SUNY Chancellor Nancy Zimpher launched the final version of her SUNY strategic plan Thursday to a packed hall in Binghamton University’s Old University Union.
The plan aims to improve educational opportunities afforded to students in SUNY schools, as well as encourage widespread community development and economic revitalization throughout the state.
According to Zimpher and Carl Hayden, chairman of the SUNY board of trustees, the strategic plan was first conceptualized after budget reductions cut $424 million from the SUNY system over the last two years.
Hayden said the reduction in funds could begin to have long-term effects on SUNY. A lack of investment, he said, ‘will eventually push you beyond the tipping point, and the decline that occurs after that is often irreversible.’
Calling Binghamton University ‘one of the crown jewels of the SUNY system,’ Hayden also emphasized the need for SUNY to compete on the global stage with other renowned universities, while also contributing to the economic development of the state.
Zimpher, her colleagues ‘ who created the plan ‘ and Hayden said that these goals would not require any additional funding from the state. The plan would build off of Gov. David Paterson’s Higher Education Empowerment and Innovation Act. The Act would give campuses greater control over their assets and more flexibility in setting tuition rates.

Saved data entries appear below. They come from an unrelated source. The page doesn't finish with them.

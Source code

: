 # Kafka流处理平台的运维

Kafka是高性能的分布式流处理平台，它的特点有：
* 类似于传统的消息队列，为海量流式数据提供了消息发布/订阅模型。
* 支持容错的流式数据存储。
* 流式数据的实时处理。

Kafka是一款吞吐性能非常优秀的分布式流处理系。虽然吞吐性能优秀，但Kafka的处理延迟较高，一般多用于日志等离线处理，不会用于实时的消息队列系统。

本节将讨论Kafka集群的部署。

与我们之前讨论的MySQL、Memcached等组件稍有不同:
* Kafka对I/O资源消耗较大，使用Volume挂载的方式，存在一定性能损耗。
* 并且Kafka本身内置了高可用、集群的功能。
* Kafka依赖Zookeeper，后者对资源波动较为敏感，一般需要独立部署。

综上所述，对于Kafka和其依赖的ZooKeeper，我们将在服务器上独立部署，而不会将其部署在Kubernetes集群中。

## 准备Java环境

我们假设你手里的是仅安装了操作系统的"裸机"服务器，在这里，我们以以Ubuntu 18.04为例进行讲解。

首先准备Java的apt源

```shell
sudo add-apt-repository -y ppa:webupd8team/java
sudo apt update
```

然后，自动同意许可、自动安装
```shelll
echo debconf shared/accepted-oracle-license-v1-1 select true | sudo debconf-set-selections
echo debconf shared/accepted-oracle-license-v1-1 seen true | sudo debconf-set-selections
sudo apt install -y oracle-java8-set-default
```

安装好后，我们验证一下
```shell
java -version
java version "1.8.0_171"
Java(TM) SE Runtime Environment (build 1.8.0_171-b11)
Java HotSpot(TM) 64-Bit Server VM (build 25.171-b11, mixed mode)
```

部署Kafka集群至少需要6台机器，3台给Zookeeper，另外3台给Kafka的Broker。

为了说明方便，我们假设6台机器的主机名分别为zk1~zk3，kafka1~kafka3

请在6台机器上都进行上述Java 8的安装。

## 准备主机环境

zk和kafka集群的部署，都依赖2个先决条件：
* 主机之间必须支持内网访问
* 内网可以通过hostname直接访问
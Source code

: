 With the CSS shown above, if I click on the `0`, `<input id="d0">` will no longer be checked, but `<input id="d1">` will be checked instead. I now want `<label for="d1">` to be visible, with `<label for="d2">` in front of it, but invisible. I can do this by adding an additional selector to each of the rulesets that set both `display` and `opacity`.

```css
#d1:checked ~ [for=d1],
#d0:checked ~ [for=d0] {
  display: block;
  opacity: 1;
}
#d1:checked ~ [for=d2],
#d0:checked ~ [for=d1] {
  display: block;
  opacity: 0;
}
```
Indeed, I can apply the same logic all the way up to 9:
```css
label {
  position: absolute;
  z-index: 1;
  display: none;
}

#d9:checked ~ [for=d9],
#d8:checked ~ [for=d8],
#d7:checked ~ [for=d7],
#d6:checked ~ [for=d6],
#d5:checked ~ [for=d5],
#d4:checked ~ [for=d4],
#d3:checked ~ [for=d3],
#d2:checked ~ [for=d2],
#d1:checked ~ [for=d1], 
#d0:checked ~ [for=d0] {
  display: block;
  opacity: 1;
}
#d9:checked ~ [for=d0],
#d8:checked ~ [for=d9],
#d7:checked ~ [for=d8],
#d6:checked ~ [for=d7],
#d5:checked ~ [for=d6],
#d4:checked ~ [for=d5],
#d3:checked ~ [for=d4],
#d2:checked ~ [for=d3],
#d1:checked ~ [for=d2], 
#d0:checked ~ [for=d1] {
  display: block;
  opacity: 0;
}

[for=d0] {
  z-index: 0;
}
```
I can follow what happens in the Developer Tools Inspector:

‘Let this university free,’ Hayden said. ‘Let the regulatory straitjacket off the State University of New York.’
Nicknamed ‘The Power of SUNY,’ the new strategic plan comprises six major themes or ‘big ideas’ that Zimpher plans to use to guide the SUNY system as it develops over the next decade.

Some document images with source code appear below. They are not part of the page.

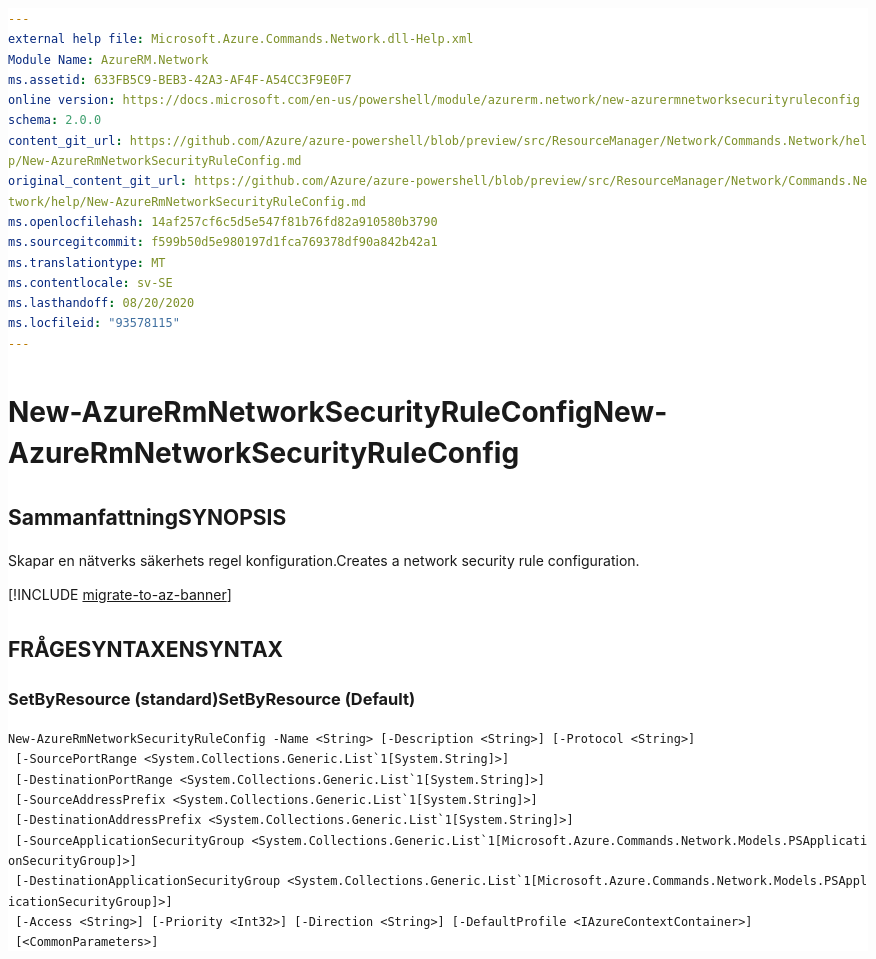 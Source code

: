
 ```yaml
---
external help file: Microsoft.Azure.Commands.Network.dll-Help.xml
Module Name: AzureRM.Network
ms.assetid: 633FB5C9-BEB3-42A3-AF4F-A54CC3F9E0F7
online version: https://docs.microsoft.com/en-us/powershell/module/azurerm.network/new-azurermnetworksecurityruleconfig
schema: 2.0.0
content_git_url: https://github.com/Azure/azure-powershell/blob/preview/src/ResourceManager/Network/Commands.Network/help/New-AzureRmNetworkSecurityRuleConfig.md
original_content_git_url: https://github.com/Azure/azure-powershell/blob/preview/src/ResourceManager/Network/Commands.Network/help/New-AzureRmNetworkSecurityRuleConfig.md
ms.openlocfilehash: 14af257cf6c5d5e547f81b76fd82a910580b3790
ms.sourcegitcommit: f599b50d5e980197d1fca769378df90a842b42a1
ms.translationtype: MT
ms.contentlocale: sv-SE
ms.lasthandoff: 08/20/2020
ms.locfileid: "93578115"
---
```

# <span data-ttu-id="289f7-101">New-AzureRmNetworkSecurityRuleConfig</span><span class="sxs-lookup"><span data-stu-id="289f7-101">New-AzureRmNetworkSecurityRuleConfig</span></span>

## <span data-ttu-id="289f7-102">Sammanfattning</span><span class="sxs-lookup"><span data-stu-id="289f7-102">SYNOPSIS</span></span>
<span data-ttu-id="289f7-103">Skapar en nätverks säkerhets regel konfiguration.</span><span class="sxs-lookup"><span data-stu-id="289f7-103">Creates a network security rule configuration.</span></span>

[!INCLUDE [migrate-to-az-banner](../../includes/migrate-to-az-banner.md)]

## <span data-ttu-id="289f7-104">FRÅGESYNTAXEN</span><span class="sxs-lookup"><span data-stu-id="289f7-104">SYNTAX</span></span>

### <span data-ttu-id="289f7-105">SetByResource (standard)</span><span class="sxs-lookup"><span data-stu-id="289f7-105">SetByResource (Default)</span></span>
```
New-AzureRmNetworkSecurityRuleConfig -Name <String> [-Description <String>] [-Protocol <String>]
 [-SourcePortRange <System.Collections.Generic.List`1[System.String]>]
 [-DestinationPortRange <System.Collections.Generic.List`1[System.String]>]
 [-SourceAddressPrefix <System.Collections.Generic.List`1[System.String]>]
 [-DestinationAddressPrefix <System.Collections.Generic.List`1[System.String]>]
 [-SourceApplicationSecurityGroup <System.Collections.Generic.List`1[Microsoft.Azure.Commands.Network.Models.PSApplicationSecurityGroup]>]
 [-DestinationApplicationSecurityGroup <System.Collections.Generic.List`1[Microsoft.Azure.Commands.Network.Models.PSApplicationSecurityGroup]>]
 [-Access <String>] [-Priority <Int32>] [-Direction <String>] [-DefaultProfile <IAzureContextContainer>]
 [<CommonParameters>]
```
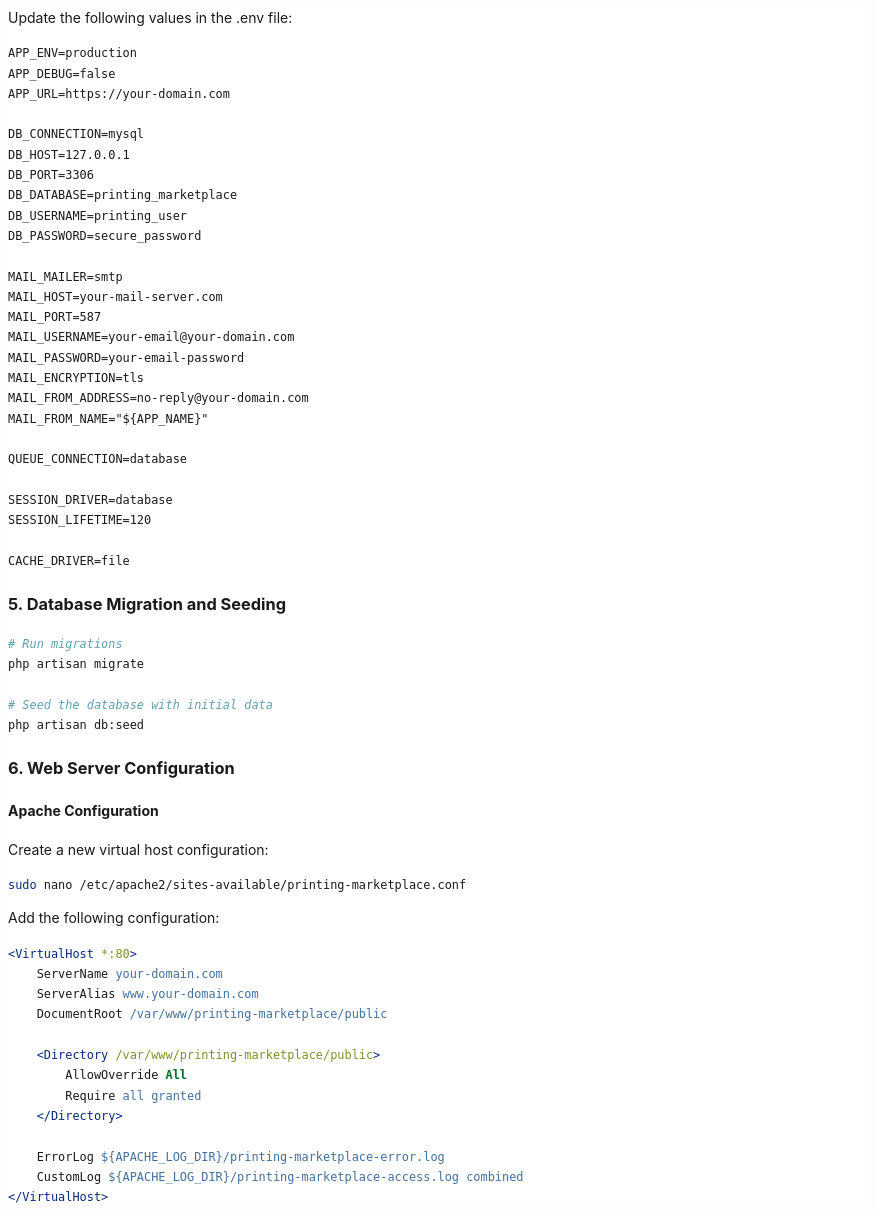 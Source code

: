 Update the following values in the .env file:
```
APP_ENV=production
APP_DEBUG=false
APP_URL=https://your-domain.com

DB_CONNECTION=mysql
DB_HOST=127.0.0.1
DB_PORT=3306
DB_DATABASE=printing_marketplace
DB_USERNAME=printing_user
DB_PASSWORD=secure_password

MAIL_MAILER=smtp
MAIL_HOST=your-mail-server.com
MAIL_PORT=587
MAIL_USERNAME=your-email@your-domain.com
MAIL_PASSWORD=your-email-password
MAIL_ENCRYPTION=tls
MAIL_FROM_ADDRESS=no-reply@your-domain.com
MAIL_FROM_NAME="${APP_NAME}"

QUEUE_CONNECTION=database

SESSION_DRIVER=database
SESSION_LIFETIME=120

CACHE_DRIVER=file
```

### 5. Database Migration and Seeding

```bash
# Run migrations
php artisan migrate

# Seed the database with initial data
php artisan db:seed
```

### 6. Web Server Configuration

#### Apache Configuration

Create a new virtual host configuration:
```bash
sudo nano /etc/apache2/sites-available/printing-marketplace.conf
```

Add the following configuration:
```apache
<VirtualHost *:80>
    ServerName your-domain.com
    ServerAlias www.your-domain.com
    DocumentRoot /var/www/printing-marketplace/public

    <Directory /var/www/printing-marketplace/public>
        AllowOverride All
        Require all granted
    </Directory>

    ErrorLog ${APACHE_LOG_DIR}/printing-marketplace-error.log
    CustomLog ${APACHE_LOG_DIR}/printing-marketplace-access.log combined
</VirtualHost>
```
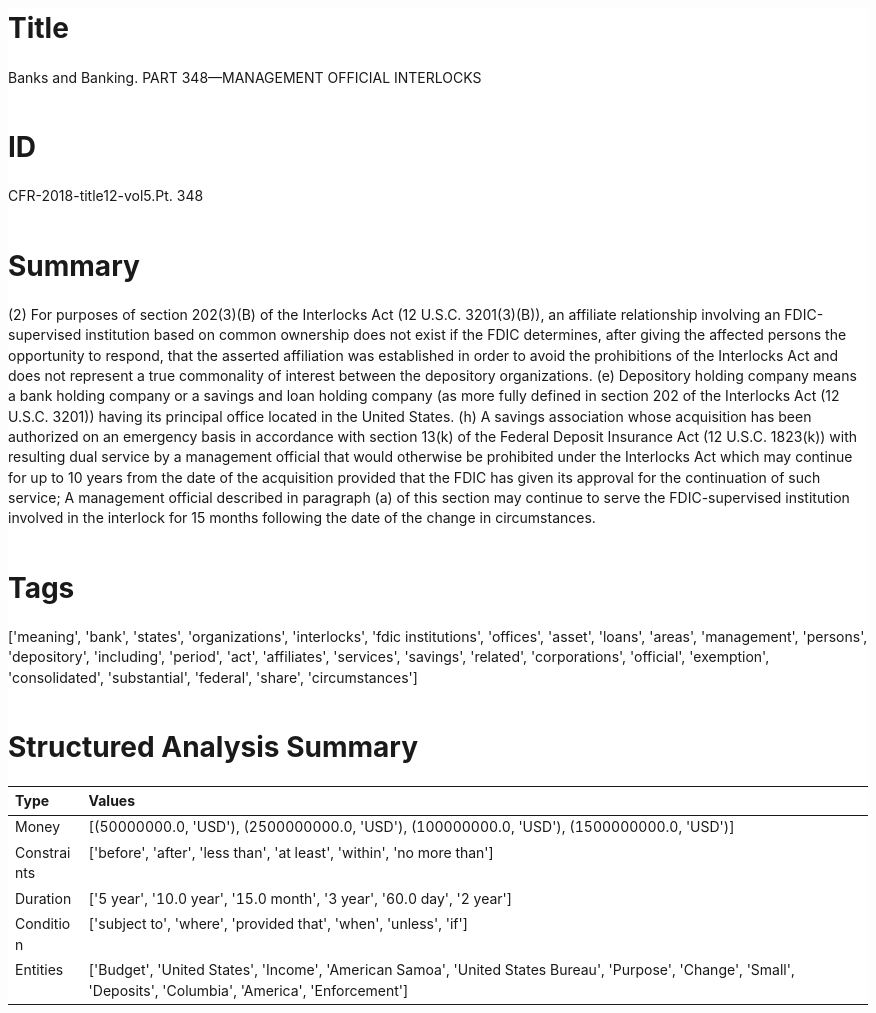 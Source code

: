 # Title

 Banks and Banking. PART 348—MANAGEMENT OFFICIAL INTERLOCKS


# ID

 CFR-2018-title12-vol5.Pt. 348


# Summary

(2) For purposes of section 202(3)(B) of the Interlocks Act (12 U.S.C. 3201(3)(B)), an affiliate relationship involving an FDIC-supervised institution based on common ownership does not exist if the FDIC determines, after giving the affected persons the opportunity to respond, that the asserted affiliation was established in order to avoid the prohibitions of the Interlocks Act and does not represent a true commonality of interest between the depository organizations.
(e) Depository holding company means a bank holding company or a savings and loan holding company (as more fully defined in section 202 of the Interlocks Act (12 U.S.C. 3201)) having its principal office located in the United States.
(h) A savings association whose acquisition has been authorized on an emergency basis in accordance with section 13(k) of the Federal Deposit Insurance Act (12 U.S.C. 1823(k)) with resulting dual service by a management official that would otherwise be prohibited under the Interlocks Act which may continue for up to 10 years from the date of the acquisition provided that the FDIC has given its approval for the continuation of such service;
A management official described in paragraph (a) of this section may continue to serve the FDIC-supervised institution involved in the interlock for 15 months following the date of the change in circumstances.


# Tags

['meaning', 'bank', 'states', 'organizations', 'interlocks', 'fdic institutions', 'offices', 'asset', 'loans', 'areas', 'management', 'persons', 'depository', 'including', 'period', 'act', 'affiliates', 'services', 'savings', 'related', 'corporations', 'official', 'exemption', 'consolidated', 'substantial', 'federal', 'share', 'circumstances']


# Structured Analysis Summary

| Type        | Values                                                                                                                                                          |
|:------------|:----------------------------------------------------------------------------------------------------------------------------------------------------------------|
| Money       | [(50000000.0, 'USD'), (2500000000.0, 'USD'), (100000000.0, 'USD'), (1500000000.0, 'USD')]                                                                       |
| Constraints | ['before', 'after', 'less than', 'at least', 'within', 'no more than']                                                                                          |
| Duration    | ['5 year', '10.0 year', '15.0 month', '3 year', '60.0 day', '2 year']                                                                                           |
| Condition   | ['subject to', 'where', 'provided that', 'when', 'unless', 'if']                                                                                                |
| Entities    | ['Budget', 'United States', 'Income', 'American Samoa', 'United States Bureau', 'Purpose', 'Change', 'Small', 'Deposits', 'Columbia', 'America', 'Enforcement'] |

The six themes included greater emphasis on entrepreneurship, increased education for teachers and expanded education for health care professionals. They also include encouraging energy efficiency, fostering stronger campus-community relationships and improving SUNY’s relations with universities around the world.
Although the majority of the new strategic plan is geared toward the growth and development of the local economies and communities of New York, Zimpher reiterated her dedication to the students at Binghamton University and the other SUNY schools.

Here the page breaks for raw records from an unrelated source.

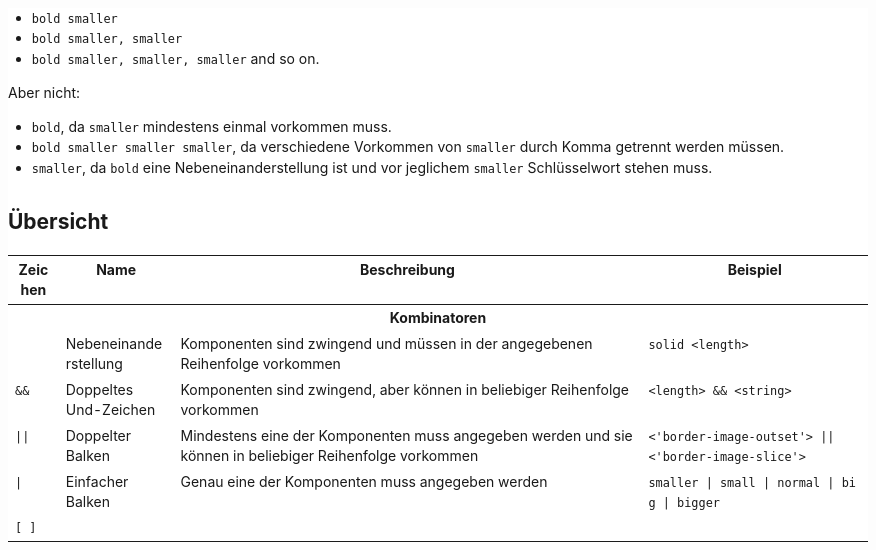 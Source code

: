 - `bold smaller`
- `bold smaller, smaller`
- `bold smaller, smaller, smaller` and so on.

Aber nicht:

- `bold`, da `smaller` mindestens einmal vorkommen muss.
- `bold smaller smaller smaller`, da verschiedene Vorkommen von `smaller` durch Komma getrennt werden müssen.
- `smaller`, da `bold` eine Nebeneinanderstellung ist und vor jeglichem `smaller` Schlüsselwort stehen muss.

## Übersicht

<table class="standard-table">
  <thead>
    <tr>
      <th scope="col">Zeichen</th>
      <th scope="col">Name</th>
      <th scope="col">Beschreibung</th>
      <th scope="col">Beispiel</th>
    </tr>
  </thead>
  <tbody>
    <tr>
      <th colspan="4">Kombinatoren</th>
    </tr>
    <tr>
      <td></td>
      <td>Nebeneinanderstellung</td>
      <td>
        Komponenten sind zwingend und müssen in der angegebenen Reihenfolge
        vorkommen
      </td>
      <td><code>solid &#x3C;length></code></td>
    </tr>
    <tr>
      <td><code>&#x26;&#x26;</code></td>
      <td>Doppeltes Und-Zeichen</td>
      <td>
        Komponenten sind zwingend, aber können in beliebiger Reihenfolge
        vorkommen
      </td>
      <td><code>&#x3C;length> &#x26;&#x26; &#x3C;string></code></td>
    </tr>
    <tr>
      <td><code>||</code></td>
      <td>Doppelter Balken</td>
      <td>
        Mindestens eine der Komponenten muss angegeben werden und sie können in
        beliebiger Reihenfolge vorkommen
      </td>
      <td>
        <code>&#x3C;'border-image-outset'> || &#x3C;'border-image-slice'></code>
      </td>
    </tr>
    <tr>
      <td><code>|</code></td>
      <td>Einfacher Balken</td>
      <td>Genau eine der Komponenten muss angegeben werden</td>
      <td><code>smaller | small | normal | big | bigger</code></td>
    </tr>
    <tr>
      <td><code>[ ]</code></td> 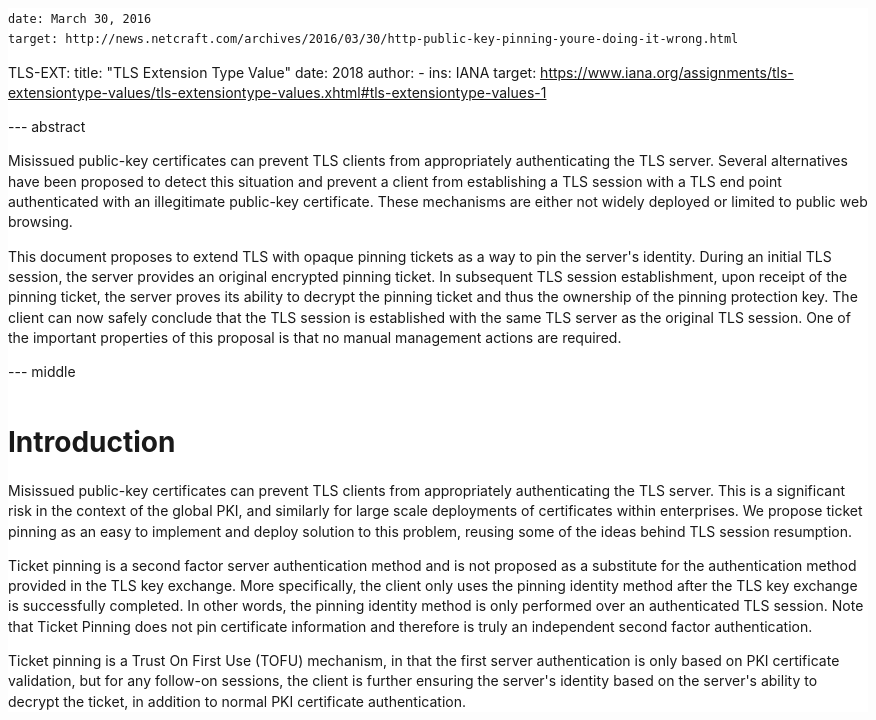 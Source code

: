     date: March 30, 2016
    target: http://news.netcraft.com/archives/2016/03/30/http-public-key-pinning-youre-doing-it-wrong.html
  TLS-EXT:
    title: "TLS Extension Type Value"
    date: 2018
    author:
      - ins: IANA
    target: https://www.iana.org/assignments/tls-extensiontype-values/tls-extensiontype-values.xhtml#tls-extensiontype-values-1

--- abstract

Misissued public-key certificates can prevent TLS clients from appropriately
authenticating the TLS server. Several alternatives
have been proposed to detect this situation and prevent a client from establishing
a TLS session with a TLS end point authenticated with an illegitimate
public-key certificate. These mechanisms are either not
widely deployed or limited to public web browsing.

This document proposes to extend TLS with opaque pinning tickets
as a way to pin the server's identity. During an initial TLS session,
the server provides an original encrypted pinning ticket.
In subsequent TLS session establishment, upon receipt of the pinning ticket,
the server proves its ability to decrypt the pinning ticket
and thus the ownership of the pinning protection key.
The client can now safely conclude that the TLS session is established
with the same TLS server as the original TLS session.
One of the important properties of this proposal is that
no manual management actions are required.

--- middle

# Introduction

Misissued public-key certificates can prevent TLS clients from appropriately
authenticating the TLS server. 
This is a significant risk in the context of the global PKI, and similarly
for large scale deployments of certificates within enterprises.
We propose ticket pinning as an easy to implement and deploy solution
to this problem, reusing
some of the ideas behind TLS session resumption.

Ticket pinning is a second factor server authentication method and is
not proposed as a substitute for the authentication method provided in
the TLS key exchange. More specifically, the client only uses the
pinning identity method after the TLS key exchange is successfully
completed.  In other words, the pinning identity method is only
performed over an authenticated TLS session.  Note that Ticket Pinning
does not pin certificate information and therefore is truly an
independent second factor authentication.

Ticket pinning is a Trust On First Use (TOFU) mechanism, in that the
first server authentication is only based on PKI certificate validation,
but for any follow-on sessions, the client is further ensuring the
server's identity based on the server's ability to decrypt the ticket,
in addition to normal PKI certificate authentication.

‘What matters the most are the students ‘ all 464,981 of them,’ she said.
Several of the proposed initiatives outlined in the six big ideas include plans for new service-learning and entrepreneurship programs, as well as new and improved study abroad programs.
SUNY spokesman David Henahan highlighted one initiative, called SUNY Works. In this program, undergraduates would be granted paid, credited internships during the semester at various businesses and industries in the local community to provide ‘a two-way learning experience’ and to foster a more seamless transition from college into the workforce.
Though many who are in favor of the SUNY strategic plan were present at Thursday’s launch, advocates for research assistants at the SUNY Research Foundation were also present. The advocates passed out fliers detailing how the Research Foundation and Zimpher had hindered the research assistants’ wish to a unionization vote, a fair contract and a more appropriate distribution of funds.